KDC has filed a notice of neutrality and nonparticipation in the appeal. Paula Werne, spokeswoman for the parks and for the Koch family, declined to comment.
In his ruling, Judge Carl Heldt permanently relieved the estate of any obligation to sell Will Koch’s shares, making Lori Koch the majority owner. In his brief, filed March 14, Dan Koch argues that in doing so, the court made its first error by making the sale of the shares conditional upon his and the corporation’s tendering of the correct price. He claims the shareholders agreement is explicit that the shares must be sold to the corporation and to the surviving shareholders.
“These duties are mandatory, not conditional,” the brief states. “To conclude otherwise is not only to rewrite the agreement, but to endorse a forfeiture of extraordinary proportions. ... Even if their tender were incorrect, the proper remedy was not to deprive Dan of his contractual right to purchase the controlling interest in his family’s business, but to order KDC and Dan to pay the correct price, plus interest.”
The brief states the trial court’s second error was concluding that KDC and Dan Koch breached the shareholders agreement. Dan Koch argues that any changes in the value of the stock as set out in the shareholders agreement was to have been stipulated in writing and agreed to by all shareholders. No such written agreement occurred when the brothers purchased their sister’s shares, the brief states.

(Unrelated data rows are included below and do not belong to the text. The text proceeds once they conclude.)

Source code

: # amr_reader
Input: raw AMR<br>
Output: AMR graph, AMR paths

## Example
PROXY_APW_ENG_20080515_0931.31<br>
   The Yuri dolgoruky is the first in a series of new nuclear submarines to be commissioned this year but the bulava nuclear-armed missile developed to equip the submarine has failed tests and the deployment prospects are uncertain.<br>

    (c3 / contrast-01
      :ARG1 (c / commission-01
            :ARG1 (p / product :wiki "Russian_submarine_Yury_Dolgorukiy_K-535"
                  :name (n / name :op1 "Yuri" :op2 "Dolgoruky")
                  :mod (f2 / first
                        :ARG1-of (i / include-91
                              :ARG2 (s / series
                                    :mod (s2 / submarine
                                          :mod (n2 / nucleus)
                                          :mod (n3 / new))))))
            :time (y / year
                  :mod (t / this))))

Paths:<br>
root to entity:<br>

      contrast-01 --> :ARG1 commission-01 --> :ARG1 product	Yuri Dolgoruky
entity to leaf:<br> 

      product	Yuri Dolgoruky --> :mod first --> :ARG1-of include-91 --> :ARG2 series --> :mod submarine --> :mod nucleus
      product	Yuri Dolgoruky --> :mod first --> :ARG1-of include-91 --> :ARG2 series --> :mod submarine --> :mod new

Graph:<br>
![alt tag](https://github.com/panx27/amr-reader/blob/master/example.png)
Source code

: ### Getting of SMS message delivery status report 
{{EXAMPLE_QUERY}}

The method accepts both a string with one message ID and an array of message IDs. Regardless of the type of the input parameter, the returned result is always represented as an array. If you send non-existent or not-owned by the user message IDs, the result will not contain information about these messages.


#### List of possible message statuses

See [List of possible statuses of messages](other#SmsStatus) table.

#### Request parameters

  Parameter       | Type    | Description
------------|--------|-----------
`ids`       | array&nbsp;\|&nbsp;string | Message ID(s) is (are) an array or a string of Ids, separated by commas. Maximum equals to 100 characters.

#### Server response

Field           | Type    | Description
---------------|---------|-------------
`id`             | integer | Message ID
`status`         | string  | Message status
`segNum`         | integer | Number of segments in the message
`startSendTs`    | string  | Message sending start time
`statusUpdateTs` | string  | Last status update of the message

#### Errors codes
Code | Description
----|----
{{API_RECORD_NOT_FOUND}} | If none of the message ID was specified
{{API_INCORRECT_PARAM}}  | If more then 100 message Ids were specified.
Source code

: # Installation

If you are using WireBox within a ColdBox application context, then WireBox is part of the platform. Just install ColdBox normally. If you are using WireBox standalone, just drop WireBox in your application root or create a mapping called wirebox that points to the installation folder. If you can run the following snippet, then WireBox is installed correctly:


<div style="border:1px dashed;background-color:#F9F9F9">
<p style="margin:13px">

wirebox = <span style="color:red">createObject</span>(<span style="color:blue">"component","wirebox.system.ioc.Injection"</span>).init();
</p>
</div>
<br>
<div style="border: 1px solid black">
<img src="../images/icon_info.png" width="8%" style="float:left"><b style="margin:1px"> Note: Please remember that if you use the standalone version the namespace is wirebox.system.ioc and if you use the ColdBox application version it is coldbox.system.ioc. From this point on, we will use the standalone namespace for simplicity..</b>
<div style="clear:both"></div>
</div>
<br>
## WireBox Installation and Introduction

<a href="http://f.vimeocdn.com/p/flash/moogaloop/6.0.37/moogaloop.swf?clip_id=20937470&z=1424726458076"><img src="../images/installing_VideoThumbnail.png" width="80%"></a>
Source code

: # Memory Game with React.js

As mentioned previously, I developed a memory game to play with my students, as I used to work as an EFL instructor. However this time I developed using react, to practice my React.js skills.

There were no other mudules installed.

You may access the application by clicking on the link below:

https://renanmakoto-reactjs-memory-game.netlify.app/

“Nor is there evidence KDC and Dan breached the agreement by failing to tender the correct formula price within the purchase period,” it says. “KDC and Dan actually offered more for the estate’s stock than even the trial court thought the formula required.”
The highest formula price the trial court determined the shares could have been worth was $587, or about $29.1 million. The brief states that Dan Koch and KDC agreed and offered to increase their overall purchase price to about $29.3 million in December 2010 in an attempt to resolve the dispute, but the estate chose to reject it.
“At each step in the process KDC and Dan have showed willingness to pay whatever purchase price the trial court determined was correct,” the brief states. “Dan made this clear before trial by making repeated offers to purchase the shares, and by making payments to the estate for those shares long after it was clear the estate was unwilling to sell. He made it clear on the stand during trial. Finally, he made it clear after trial in his post-trial brief.”
The trial court had also ruled that Dan Koch and KDC breached the shareholders agreement by not adhering to its time limits for action. In his brief, Dan Koch argued time was not of the essence as he and Lori Koch had discussed the possibility of waiting and modifying the agreement to allow Will and Lori Koch’s three children to retain ownership of some or all of their father’s shares. Legal counsel for each side met in early November 2010 to that end, but by the end of the month, “the relationship between Dan and Lori began to sour” as the two could not agree on the children’s roles, Natalie Koch’s role, adding nonfamily members to the board or raising Dan Koch’s salary to allow him to pay off what he still owed his sister for her shares despite Will Koch’s salary having previously been raised for the same.
Dan Koch subsequently began working to purchase the estate’s shares. He and KDC tendered what they believed were the appropriate amounts within the allotted time period, according to the brief. The estate rejected those payments, and two subsequent offers for a higher overall purchase price.
Koch is asking the appellate court to order the estate to sell its shares and remand the case back to Vanderburgh Circuit Court for a purchase price to be fixed and for an order facilitating the transfer.
Lori Koch has until April 16 to file a response.
According to court records, Dan Koch is represented by five attorneys: Kevin Patmore of Santa Claus, Angela Freel and James Johnson, both of Evansville, and Brian Paul and Richard Smikle, both of Indianapolis. KDC is represented by Dwight Born of Evansville, while Lori Koch’s attorneys are Terry Farmer and Daniel Robinson, both of Evansville.